El vocabulario de Anouk, que siempre fue amplio, ha mejorado gracias a su trato con Jean-Loup Rimbault.
Thierry adoptó expresión burlona.
—¿No es un lugar muy sombrío para reunirse con los amigos?
—Jean-Loup hizo fotos de los gatos del cementerio.
—¿De verdad? En ese caso, si eres capaz de alejarte de la necrópolis, has de saber que he reservado mesa para comer en La Maison Rose...
—¿Para comer?

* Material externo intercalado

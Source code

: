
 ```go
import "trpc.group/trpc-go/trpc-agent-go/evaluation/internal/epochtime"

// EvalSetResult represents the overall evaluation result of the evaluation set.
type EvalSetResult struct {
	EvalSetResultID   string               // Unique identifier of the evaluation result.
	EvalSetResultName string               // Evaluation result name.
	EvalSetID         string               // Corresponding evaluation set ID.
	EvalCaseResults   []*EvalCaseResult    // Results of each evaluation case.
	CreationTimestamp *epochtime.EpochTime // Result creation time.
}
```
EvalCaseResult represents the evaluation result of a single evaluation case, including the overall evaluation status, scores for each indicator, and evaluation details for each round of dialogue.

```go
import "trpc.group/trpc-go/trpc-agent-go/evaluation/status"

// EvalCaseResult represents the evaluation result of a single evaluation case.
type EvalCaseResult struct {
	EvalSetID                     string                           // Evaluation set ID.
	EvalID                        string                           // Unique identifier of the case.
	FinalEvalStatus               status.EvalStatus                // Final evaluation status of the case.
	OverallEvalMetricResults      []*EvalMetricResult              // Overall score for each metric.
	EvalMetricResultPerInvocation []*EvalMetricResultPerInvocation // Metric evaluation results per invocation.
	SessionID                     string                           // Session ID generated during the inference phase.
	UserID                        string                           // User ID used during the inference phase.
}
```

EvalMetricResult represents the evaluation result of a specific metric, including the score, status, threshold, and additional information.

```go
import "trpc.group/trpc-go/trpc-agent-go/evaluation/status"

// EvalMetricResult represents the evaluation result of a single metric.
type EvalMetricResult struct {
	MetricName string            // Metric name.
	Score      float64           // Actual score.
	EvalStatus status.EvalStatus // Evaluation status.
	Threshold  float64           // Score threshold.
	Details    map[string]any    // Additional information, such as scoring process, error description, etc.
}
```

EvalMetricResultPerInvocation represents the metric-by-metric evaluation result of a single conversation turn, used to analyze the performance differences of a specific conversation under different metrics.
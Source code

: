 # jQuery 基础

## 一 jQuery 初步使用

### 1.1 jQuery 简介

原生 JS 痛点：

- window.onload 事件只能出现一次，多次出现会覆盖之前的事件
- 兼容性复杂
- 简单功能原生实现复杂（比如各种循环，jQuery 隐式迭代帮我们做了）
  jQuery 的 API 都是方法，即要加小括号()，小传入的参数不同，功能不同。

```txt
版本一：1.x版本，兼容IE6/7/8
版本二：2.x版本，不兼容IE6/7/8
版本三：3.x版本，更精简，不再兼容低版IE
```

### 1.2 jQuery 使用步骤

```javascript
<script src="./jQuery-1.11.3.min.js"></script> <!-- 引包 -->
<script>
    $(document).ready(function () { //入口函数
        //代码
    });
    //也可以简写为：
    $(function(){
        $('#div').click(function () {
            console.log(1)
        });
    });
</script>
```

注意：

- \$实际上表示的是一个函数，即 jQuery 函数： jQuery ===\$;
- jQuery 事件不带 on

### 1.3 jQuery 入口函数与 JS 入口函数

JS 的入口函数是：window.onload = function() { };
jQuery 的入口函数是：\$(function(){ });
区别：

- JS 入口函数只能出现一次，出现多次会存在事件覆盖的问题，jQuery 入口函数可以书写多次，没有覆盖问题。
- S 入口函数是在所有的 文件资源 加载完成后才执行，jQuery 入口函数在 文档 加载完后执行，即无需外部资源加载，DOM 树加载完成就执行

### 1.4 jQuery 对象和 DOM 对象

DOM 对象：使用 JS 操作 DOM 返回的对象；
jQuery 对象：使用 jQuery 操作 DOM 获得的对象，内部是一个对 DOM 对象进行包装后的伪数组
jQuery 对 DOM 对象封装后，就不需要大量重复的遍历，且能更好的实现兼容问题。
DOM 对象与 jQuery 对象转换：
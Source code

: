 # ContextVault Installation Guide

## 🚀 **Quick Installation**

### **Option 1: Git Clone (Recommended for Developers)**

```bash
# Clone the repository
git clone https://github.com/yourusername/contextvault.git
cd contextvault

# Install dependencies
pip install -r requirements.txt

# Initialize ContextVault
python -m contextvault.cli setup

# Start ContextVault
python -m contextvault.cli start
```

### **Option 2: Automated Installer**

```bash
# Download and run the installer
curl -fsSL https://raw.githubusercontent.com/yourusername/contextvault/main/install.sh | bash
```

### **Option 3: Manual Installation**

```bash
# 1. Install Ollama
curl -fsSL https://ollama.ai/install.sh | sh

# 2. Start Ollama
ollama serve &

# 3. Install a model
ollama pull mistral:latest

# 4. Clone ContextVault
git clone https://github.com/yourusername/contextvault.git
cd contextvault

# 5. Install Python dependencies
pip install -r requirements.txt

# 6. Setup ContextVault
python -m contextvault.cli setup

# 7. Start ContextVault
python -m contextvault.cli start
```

Pero entonces la chocolatería...
—Yo defenderé el fuerte —se ofreció Zozie—. Espero que disfrutéis durante toda la tarde.
—Annie, ¿estás lista? —quiso saber Thierry.
Vi que Anouk le dirigía una mirada que no fue exactamente de desdén... sino, quizá, de resentimiento. No me sorprende demasiado. Aunque bienintencionado, Thierry muestra una actitud anticuada con los niños y sin duda Anouk percibe que algunos de sus hábitos, ya sea correr con Jean-Loup bajo la lluvia, pasar horas en el viejo cementerio (donde se reúnen prostitutas e indeseables) o jugar ruidosamente con Rosette, no cuentan con su aprobación.
—Creo que deberías ponerte un vestido —opinó Thierry.
La expresión de resentimiento se agudizó.
—Me gusta lo que llevo puesto.
Si he de ser sincera, a mí también. En una ciudad en la que la conformidad elegante es la primera norma, Anouk se atreve a ser imaginativa. Tal vez tiene que ver con la influencia de Zozie; de todas maneras, los colores contrastados por los que se decanta y la costumbre recién adquirida de personalizar su vestuario con una cinta, una chapa o un trozo de galón concede a cuanto usa una exuberancia que no he visto desde los tiempos de Lansquenet.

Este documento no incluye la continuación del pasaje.